§ Records supplied
== Segment start ==

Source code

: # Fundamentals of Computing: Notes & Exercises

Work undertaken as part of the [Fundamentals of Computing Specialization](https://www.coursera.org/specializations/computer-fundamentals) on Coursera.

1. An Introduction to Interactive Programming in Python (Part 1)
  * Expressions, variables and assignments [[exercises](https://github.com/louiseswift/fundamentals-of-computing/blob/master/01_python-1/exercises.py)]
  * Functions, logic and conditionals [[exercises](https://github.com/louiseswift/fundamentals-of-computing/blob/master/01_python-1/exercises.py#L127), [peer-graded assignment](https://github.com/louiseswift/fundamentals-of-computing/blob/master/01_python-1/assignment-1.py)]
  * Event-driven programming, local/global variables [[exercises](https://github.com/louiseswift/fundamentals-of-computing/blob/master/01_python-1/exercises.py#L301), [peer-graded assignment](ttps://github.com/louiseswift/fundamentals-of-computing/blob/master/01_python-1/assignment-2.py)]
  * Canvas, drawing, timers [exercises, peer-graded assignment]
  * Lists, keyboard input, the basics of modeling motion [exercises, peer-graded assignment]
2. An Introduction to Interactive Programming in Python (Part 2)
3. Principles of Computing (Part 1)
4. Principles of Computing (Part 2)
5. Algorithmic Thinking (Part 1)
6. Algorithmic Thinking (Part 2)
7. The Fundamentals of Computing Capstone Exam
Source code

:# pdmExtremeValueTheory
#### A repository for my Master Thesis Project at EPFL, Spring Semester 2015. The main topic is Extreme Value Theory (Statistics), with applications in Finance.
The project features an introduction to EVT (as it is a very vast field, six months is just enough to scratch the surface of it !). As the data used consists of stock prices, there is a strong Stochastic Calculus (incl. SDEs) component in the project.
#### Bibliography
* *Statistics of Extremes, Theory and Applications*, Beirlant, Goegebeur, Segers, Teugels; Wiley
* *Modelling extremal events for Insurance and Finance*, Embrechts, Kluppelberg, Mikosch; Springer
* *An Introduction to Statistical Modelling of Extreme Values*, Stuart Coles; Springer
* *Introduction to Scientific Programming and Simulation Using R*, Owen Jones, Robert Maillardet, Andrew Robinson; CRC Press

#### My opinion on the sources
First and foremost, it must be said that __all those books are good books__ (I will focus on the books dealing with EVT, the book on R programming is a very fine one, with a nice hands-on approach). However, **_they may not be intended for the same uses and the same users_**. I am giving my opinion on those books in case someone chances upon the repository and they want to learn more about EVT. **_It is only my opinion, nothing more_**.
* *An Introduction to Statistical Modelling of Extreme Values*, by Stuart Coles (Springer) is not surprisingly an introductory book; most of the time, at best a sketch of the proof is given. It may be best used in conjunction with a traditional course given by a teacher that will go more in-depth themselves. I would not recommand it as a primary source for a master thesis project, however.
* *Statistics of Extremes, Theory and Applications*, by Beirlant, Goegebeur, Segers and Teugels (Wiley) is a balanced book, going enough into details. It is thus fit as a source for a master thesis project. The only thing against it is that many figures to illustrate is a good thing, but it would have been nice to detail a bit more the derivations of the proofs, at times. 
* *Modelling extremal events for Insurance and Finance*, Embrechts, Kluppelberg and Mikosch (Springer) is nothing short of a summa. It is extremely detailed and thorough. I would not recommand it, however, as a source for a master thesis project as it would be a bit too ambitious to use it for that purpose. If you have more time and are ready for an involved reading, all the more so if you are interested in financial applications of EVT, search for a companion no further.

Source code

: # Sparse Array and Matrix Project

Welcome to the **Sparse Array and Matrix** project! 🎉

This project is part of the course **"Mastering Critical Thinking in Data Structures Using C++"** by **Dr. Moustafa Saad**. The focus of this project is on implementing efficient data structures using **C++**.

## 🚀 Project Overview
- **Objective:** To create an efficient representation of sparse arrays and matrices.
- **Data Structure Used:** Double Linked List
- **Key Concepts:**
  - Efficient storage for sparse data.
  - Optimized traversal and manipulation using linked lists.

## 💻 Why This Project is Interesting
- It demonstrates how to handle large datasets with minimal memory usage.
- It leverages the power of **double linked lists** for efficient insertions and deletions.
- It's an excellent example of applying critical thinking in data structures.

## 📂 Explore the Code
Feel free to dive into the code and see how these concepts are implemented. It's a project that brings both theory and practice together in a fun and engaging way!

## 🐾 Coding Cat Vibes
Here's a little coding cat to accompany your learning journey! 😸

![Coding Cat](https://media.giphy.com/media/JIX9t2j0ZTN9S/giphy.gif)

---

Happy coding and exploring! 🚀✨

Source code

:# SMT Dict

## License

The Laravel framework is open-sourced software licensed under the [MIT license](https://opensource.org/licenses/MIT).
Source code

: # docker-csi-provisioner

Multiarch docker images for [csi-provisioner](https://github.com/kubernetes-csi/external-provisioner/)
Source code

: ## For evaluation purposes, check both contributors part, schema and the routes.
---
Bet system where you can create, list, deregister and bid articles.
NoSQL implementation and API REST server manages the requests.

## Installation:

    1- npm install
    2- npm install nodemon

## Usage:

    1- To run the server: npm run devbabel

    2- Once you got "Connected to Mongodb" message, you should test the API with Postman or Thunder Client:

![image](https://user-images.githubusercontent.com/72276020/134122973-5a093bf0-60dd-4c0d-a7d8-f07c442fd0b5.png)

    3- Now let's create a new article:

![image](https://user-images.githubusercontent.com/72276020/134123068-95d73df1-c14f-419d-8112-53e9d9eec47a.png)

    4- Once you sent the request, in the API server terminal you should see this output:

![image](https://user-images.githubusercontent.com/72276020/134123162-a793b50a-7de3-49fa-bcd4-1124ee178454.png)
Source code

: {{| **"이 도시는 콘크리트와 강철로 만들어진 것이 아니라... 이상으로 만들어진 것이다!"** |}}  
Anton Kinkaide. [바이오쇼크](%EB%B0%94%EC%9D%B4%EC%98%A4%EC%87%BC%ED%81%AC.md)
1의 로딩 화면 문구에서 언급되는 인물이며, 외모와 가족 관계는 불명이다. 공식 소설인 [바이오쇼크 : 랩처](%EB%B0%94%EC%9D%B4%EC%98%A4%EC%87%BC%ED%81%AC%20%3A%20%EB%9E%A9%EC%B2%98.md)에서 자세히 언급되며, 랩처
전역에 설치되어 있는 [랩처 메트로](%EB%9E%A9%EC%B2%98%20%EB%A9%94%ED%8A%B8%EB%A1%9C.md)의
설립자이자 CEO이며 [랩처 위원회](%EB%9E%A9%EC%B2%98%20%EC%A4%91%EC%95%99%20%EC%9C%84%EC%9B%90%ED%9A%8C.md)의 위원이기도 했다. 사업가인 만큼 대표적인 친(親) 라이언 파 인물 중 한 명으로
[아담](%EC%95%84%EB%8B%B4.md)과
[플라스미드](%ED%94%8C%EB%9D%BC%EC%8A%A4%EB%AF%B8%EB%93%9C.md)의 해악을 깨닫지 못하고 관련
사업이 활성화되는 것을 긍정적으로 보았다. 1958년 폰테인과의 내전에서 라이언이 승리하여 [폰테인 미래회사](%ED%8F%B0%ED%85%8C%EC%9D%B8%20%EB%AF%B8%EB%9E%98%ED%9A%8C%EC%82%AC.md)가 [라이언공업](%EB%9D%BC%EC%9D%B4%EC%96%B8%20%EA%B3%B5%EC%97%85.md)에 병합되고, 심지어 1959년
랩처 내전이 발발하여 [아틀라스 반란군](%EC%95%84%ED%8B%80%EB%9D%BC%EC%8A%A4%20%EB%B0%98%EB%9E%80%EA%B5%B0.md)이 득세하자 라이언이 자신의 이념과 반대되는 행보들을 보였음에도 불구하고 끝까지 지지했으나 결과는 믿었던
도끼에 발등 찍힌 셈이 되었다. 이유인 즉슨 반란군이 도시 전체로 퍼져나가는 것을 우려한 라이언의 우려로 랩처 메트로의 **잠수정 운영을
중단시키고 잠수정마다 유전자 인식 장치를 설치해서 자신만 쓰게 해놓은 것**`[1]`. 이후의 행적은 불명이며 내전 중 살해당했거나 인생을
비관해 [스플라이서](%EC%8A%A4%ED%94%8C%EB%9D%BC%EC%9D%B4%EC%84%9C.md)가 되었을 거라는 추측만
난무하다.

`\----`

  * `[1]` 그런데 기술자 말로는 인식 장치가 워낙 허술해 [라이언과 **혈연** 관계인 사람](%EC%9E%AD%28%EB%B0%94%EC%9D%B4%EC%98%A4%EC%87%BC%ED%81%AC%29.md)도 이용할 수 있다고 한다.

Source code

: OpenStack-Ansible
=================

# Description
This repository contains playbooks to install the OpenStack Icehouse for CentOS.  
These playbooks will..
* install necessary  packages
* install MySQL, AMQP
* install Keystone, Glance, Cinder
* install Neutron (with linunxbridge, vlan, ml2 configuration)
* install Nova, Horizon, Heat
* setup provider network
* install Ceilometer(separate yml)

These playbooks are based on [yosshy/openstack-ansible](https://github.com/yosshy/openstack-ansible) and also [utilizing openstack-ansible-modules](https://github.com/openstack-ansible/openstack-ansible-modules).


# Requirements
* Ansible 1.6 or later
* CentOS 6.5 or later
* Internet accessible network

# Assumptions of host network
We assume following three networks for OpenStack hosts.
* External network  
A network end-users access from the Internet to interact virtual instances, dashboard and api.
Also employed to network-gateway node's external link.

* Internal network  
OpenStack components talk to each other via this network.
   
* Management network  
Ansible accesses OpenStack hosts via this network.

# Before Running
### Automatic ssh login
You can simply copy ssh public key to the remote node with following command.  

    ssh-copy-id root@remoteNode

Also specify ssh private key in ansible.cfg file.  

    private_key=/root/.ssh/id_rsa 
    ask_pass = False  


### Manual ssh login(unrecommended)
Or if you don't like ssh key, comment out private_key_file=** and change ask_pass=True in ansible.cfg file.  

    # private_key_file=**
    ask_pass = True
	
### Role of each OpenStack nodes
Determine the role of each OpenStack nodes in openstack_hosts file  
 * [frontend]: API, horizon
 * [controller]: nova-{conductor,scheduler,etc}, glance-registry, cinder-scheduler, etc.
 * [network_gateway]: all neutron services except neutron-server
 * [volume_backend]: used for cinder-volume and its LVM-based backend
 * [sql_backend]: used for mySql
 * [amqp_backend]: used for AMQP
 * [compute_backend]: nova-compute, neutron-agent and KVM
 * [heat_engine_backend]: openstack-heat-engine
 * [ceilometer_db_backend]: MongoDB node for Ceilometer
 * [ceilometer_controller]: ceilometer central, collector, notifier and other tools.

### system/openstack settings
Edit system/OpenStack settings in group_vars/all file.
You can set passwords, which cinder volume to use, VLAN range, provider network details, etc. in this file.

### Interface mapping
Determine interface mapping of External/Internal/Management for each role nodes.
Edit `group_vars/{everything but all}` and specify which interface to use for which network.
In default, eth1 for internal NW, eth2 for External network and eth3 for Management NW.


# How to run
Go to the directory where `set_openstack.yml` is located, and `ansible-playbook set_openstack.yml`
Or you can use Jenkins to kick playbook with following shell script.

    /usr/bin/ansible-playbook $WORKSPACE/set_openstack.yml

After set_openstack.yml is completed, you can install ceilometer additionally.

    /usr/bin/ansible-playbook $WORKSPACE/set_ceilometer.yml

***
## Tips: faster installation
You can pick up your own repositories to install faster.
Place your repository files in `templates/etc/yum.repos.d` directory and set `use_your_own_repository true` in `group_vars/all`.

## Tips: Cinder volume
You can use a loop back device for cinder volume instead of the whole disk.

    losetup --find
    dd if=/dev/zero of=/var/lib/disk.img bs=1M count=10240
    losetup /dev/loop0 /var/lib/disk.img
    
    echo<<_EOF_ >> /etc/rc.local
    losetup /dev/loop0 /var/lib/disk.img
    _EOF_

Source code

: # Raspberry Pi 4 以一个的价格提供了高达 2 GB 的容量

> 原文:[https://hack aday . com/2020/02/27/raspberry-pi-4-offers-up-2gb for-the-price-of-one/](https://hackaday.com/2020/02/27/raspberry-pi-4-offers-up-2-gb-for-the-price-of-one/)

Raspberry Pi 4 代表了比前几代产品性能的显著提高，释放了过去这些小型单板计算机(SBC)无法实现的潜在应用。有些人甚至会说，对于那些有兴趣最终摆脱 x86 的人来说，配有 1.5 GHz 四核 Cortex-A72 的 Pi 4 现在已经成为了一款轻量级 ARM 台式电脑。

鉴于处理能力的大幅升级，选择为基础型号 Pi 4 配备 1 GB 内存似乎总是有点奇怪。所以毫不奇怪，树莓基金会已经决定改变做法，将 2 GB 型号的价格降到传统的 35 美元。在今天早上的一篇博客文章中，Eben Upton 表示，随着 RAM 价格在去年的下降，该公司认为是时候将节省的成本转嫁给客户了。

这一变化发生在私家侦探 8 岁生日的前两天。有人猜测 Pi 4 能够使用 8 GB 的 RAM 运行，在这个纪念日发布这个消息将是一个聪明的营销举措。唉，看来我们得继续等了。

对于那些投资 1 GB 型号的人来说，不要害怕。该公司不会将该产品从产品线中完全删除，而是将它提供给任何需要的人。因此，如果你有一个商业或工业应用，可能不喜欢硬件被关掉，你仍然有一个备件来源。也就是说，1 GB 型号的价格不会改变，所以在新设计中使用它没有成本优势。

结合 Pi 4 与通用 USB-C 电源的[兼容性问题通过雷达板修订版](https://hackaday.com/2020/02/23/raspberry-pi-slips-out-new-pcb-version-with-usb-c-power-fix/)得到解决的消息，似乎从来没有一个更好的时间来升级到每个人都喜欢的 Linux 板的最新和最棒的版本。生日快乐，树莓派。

== Segment end ==

§ Instructions to follow
Keeping every character as it is, restate the lines above that run from the line with "도시는 콘크리트와 강철로" through the line with "사업이 활성화되는 것을", both included, and nothing else.

§ Response
: {{| **"이 도시는 콘크리트와 강철로 만들어진 것이 아니라... 이상으로 만들어진 것이다!"** |}}  
Anton Kinkaide. [바이오쇼크](%EB%B0%94%EC%9D%B4%EC%98%A4%EC%87%BC%ED%81%AC.md)
1의 로딩 화면 문구에서 언급되는 인물이며, 외모와 가족 관계는 불명이다. 공식 소설인 [바이오쇼크 : 랩처](%EB%B0%94%EC%9D%B4%EC%98%A4%EC%87%BC%ED%81%AC%20%3A%20%EB%9E%A9%EC%B2%98.md)에서 자세히 언급되며, 랩처
전역에 설치되어 있는 [랩처 메트로](%EB%9E%A9%EC%B2%98%20%EB%A9%94%ED%8A%B8%EB%A1%9C.md)의
설립자이자 CEO이며 [랩처 위원회](%EB%9E%A9%EC%B2%98%20%EC%A4%91%EC%95%99%20%EC%9C%84%EC%9B%90%ED%9A%8C.md)의 위원이기도 했다. 사업가인 만큼 대표적인 친(親) 라이언 파 인물 중 한 명으로
[아담](%EC%95%84%EB%8B%B4.md)과
[플라스미드](%ED%94%8C%EB%9D%BC%EC%8A%A4%EB%AF%B8%EB%93%9C.md)의 해악을 깨닫지 못하고 관련
사업이 활성화되는 것을 긍정적으로 보았다. 1958년 폰테인과의 내전에서 라이언이 승리하여 [폰테인 미래회사](%ED%8F%B0%ED%85%8C%EC%9D%B8%20%EB%AF%B8%EB%9E%98%ED%9A%8C%EC%82%AC.md)가 [라이언공업](%EB%9D%BC%EC%9D%B4%EC%96%B8%20%EA%B3%B5%EC%97%85.md)에 병합되고, 심지어 1959년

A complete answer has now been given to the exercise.